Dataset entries

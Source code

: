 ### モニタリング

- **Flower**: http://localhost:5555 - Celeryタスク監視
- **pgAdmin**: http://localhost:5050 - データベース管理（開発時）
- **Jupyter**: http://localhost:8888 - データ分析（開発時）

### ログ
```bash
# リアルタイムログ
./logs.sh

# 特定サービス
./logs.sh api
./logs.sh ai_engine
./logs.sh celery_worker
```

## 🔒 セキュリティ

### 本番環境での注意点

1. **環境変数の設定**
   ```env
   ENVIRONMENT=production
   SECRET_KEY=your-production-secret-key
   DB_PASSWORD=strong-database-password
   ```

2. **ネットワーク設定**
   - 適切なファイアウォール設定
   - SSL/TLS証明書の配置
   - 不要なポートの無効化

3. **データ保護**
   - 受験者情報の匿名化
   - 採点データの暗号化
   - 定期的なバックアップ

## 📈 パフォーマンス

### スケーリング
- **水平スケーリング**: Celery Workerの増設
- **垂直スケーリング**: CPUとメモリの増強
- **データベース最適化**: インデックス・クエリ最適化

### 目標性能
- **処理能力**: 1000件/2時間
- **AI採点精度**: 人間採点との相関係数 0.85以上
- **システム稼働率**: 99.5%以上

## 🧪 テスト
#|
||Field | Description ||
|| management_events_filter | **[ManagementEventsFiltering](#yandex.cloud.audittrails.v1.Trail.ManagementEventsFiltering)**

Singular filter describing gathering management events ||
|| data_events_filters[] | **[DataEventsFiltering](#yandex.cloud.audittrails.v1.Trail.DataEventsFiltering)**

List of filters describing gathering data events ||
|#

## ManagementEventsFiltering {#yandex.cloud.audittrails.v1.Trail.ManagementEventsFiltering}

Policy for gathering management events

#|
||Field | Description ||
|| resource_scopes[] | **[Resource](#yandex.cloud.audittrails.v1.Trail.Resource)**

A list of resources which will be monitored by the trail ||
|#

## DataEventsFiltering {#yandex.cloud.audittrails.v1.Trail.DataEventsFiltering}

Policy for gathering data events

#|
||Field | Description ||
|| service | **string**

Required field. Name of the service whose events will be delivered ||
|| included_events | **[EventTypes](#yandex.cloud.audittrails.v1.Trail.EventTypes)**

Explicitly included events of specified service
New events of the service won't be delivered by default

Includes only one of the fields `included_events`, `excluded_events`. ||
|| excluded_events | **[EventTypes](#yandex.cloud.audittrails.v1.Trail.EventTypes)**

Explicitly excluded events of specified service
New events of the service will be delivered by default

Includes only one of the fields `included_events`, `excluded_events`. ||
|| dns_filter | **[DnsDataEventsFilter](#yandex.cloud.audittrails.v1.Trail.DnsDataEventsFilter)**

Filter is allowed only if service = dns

---

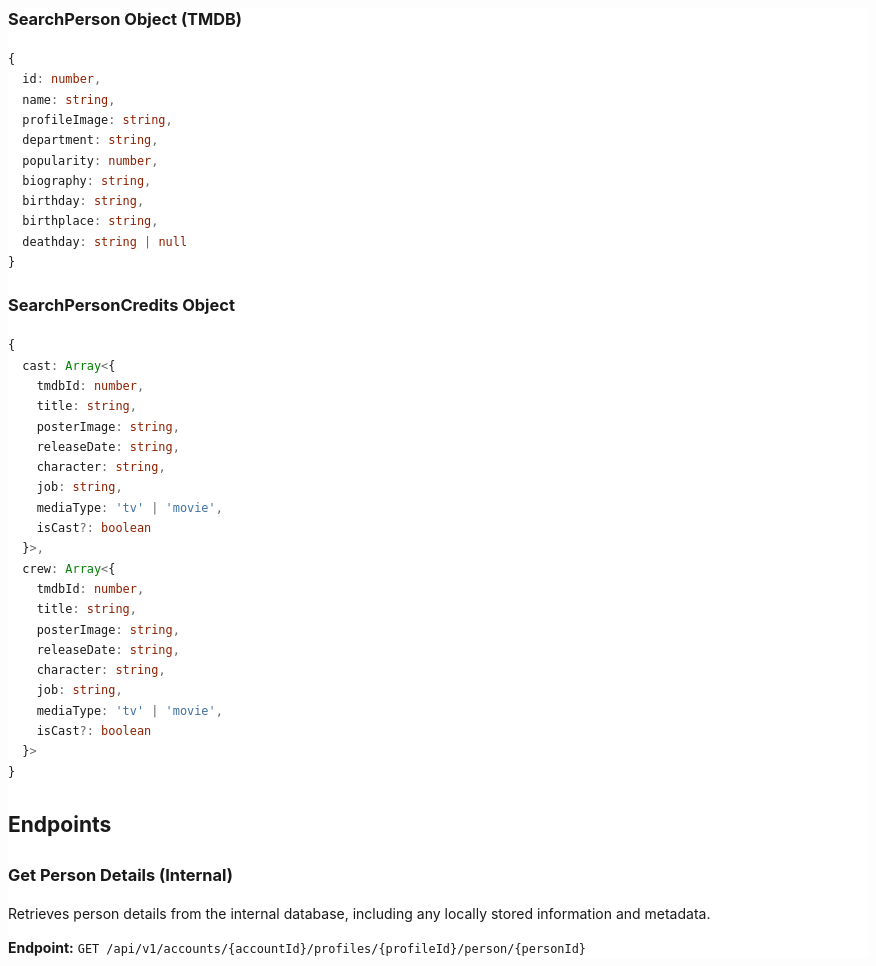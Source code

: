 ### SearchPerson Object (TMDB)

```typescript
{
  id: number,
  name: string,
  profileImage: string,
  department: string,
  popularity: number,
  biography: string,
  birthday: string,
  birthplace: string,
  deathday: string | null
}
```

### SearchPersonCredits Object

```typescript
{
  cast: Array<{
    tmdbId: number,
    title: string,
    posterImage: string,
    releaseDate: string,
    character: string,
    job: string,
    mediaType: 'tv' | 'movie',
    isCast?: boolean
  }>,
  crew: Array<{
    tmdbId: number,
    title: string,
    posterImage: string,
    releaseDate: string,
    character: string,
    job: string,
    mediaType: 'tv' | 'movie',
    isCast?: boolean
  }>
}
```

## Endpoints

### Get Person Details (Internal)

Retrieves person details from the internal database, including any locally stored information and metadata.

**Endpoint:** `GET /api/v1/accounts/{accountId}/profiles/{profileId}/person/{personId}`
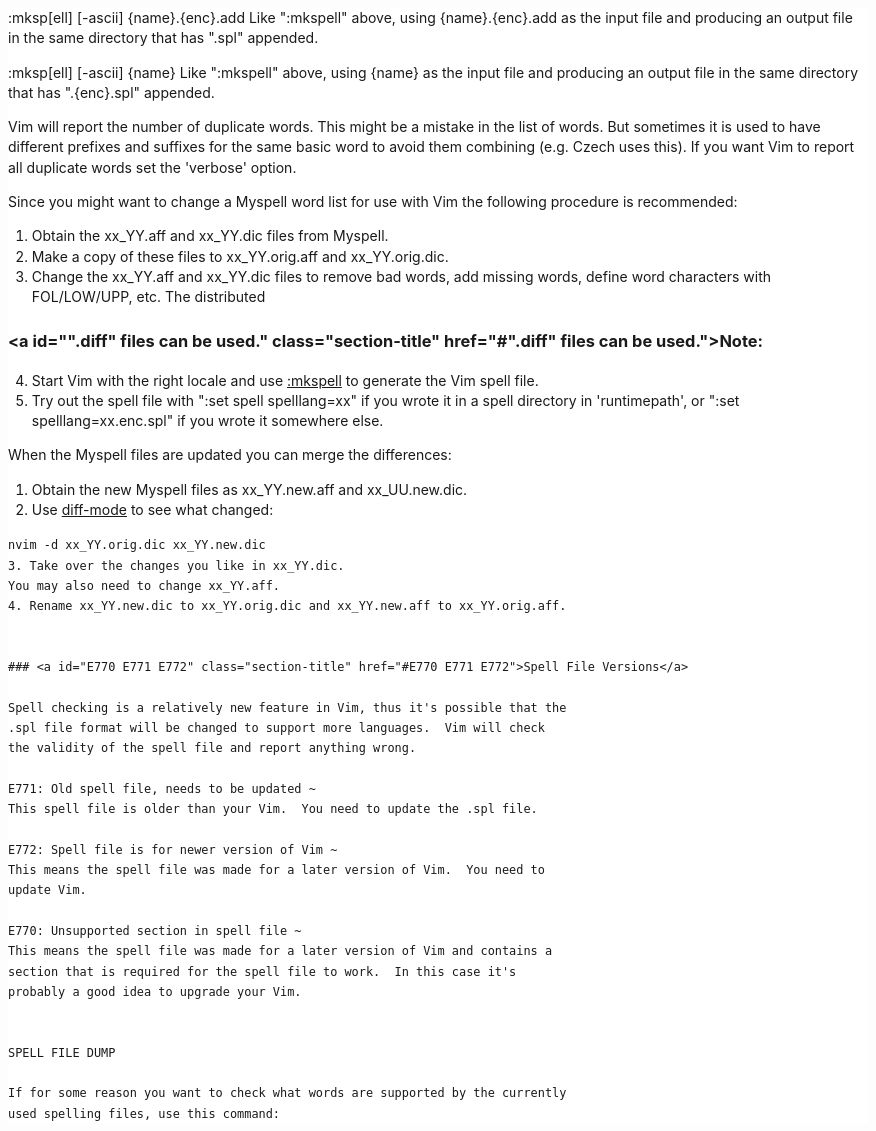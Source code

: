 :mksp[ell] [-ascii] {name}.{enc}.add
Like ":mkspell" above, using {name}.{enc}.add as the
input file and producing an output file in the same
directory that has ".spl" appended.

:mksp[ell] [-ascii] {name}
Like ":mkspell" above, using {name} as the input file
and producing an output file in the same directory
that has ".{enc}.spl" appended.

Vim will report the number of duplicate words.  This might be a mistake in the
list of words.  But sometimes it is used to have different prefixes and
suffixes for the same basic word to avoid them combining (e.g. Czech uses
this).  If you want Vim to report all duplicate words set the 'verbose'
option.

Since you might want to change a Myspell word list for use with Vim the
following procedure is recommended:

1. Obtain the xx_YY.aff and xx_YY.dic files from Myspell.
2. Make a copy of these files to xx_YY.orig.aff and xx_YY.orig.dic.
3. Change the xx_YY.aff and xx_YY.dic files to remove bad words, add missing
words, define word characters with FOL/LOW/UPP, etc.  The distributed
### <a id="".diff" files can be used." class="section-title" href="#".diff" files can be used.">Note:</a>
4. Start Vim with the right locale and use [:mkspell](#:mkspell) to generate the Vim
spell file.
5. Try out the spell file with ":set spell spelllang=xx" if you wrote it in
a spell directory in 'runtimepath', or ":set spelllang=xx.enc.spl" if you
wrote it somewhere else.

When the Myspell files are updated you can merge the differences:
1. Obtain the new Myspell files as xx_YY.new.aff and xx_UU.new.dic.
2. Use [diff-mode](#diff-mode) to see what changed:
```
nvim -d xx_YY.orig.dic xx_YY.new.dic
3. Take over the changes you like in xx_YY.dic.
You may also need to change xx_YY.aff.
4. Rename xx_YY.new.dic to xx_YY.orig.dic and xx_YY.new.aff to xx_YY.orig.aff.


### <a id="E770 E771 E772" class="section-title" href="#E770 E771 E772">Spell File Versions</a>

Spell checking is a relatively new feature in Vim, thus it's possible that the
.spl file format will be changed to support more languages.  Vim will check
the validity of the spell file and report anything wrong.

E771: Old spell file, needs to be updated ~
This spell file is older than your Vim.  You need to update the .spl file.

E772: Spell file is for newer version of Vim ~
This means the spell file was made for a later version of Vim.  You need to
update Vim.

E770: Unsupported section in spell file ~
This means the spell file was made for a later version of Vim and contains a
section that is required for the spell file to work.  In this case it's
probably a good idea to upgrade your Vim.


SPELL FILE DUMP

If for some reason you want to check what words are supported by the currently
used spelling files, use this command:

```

* * *

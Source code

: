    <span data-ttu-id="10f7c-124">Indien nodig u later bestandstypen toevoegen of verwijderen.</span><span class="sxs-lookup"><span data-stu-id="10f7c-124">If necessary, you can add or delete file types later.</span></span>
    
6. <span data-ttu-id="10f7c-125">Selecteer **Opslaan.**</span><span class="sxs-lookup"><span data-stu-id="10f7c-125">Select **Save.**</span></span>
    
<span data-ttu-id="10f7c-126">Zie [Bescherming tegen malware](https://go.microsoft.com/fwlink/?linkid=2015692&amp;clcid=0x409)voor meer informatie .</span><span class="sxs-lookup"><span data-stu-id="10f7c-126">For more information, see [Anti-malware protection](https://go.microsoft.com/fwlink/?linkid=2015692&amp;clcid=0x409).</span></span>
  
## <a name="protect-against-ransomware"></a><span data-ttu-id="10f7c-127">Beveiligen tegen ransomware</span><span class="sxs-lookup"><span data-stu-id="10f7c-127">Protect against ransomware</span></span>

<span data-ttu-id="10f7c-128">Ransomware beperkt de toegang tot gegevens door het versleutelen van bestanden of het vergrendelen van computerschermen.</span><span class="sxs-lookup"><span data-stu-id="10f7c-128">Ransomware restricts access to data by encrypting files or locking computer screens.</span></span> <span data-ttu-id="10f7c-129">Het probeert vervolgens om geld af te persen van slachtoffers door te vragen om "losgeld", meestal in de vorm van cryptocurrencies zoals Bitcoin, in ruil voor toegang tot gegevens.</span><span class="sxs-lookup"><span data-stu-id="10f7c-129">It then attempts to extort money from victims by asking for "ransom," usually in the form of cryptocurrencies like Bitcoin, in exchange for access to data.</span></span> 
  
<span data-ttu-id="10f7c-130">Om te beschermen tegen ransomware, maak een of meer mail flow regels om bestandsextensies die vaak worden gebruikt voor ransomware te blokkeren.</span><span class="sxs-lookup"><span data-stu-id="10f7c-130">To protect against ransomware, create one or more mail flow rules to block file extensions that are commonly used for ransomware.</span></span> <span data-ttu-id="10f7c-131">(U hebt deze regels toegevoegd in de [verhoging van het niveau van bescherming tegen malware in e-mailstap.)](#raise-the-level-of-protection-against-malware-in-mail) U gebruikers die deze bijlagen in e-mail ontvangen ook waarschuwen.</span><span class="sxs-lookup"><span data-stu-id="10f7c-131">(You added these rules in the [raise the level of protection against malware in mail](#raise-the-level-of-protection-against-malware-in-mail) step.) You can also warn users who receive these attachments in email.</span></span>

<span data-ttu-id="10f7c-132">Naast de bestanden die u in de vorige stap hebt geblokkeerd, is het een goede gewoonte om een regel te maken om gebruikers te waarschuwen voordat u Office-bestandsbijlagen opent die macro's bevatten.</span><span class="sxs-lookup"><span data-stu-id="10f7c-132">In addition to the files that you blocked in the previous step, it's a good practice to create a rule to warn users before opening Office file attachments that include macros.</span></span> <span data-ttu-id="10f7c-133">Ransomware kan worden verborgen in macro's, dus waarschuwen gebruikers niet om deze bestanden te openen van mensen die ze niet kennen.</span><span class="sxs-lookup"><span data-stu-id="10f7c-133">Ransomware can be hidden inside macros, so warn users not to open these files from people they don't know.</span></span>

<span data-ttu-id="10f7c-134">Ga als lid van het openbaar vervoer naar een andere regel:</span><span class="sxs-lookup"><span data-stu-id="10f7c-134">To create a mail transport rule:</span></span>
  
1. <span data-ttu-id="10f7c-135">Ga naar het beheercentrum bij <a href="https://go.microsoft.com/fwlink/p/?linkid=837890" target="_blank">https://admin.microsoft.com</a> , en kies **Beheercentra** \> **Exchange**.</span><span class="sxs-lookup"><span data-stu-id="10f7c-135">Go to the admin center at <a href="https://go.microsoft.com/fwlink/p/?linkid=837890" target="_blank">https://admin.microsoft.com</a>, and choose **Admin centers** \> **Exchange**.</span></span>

◆ DESCRIPTION OF THE TASK:
Check each line above for the word "attachments" and copy every line that has it.

◆ OUTPUT OF THE EXERCISE:
<span data-ttu-id="10f7c-130">Om te beschermen tegen ransomware, maak een of meer mail flow regels om bestandsextensies die vaak worden gebruikt voor ransomware te blokkeren.</span><span class="sxs-lookup"><span data-stu-id="10f7c-130">To protect against ransomware, create one or more mail flow rules to block file extensions that are commonly used for ransomware.</span></span> <span data-ttu-id="10f7c-131">(U hebt deze regels toegevoegd in de [verhoging van het niveau van bescherming tegen malware in e-mailstap.)](#raise-the-level-of-protection-against-malware-in-mail) U gebruikers die deze bijlagen in e-mail ontvangen ook waarschuwen.</span><span class="sxs-lookup"><span data-stu-id="10f7c-131">(You added these rules in the [raise the level of protection against malware in mail](#raise-the-level-of-protection-against-malware-in-mail) step.) You can also warn users who receive these attachments in email.</span></span>
<span data-ttu-id="10f7c-132">Naast de bestanden die u in de vorige stap hebt geblokkeerd, is het een goede gewoonte om een regel te maken om gebruikers te waarschuwen voordat u Office-bestandsbijlagen opent die macro's bevatten.</span><span class="sxs-lookup"><span data-stu-id="10f7c-132">In addition to the files that you blocked in the previous step, it's a good practice to create a rule to warn users before opening Office file attachments that include macros.</span></span> <span data-ttu-id="10f7c-133">Ransomware kan worden verborgen in macro's, dus waarschuwen gebruikers niet om deze bestanden te openen van mensen die ze niet kennen.</span><span class="sxs-lookup"><span data-stu-id="10f7c-133">Ransomware can be hidden inside macros, so warn users not to open these files from people they don't know.</span></span>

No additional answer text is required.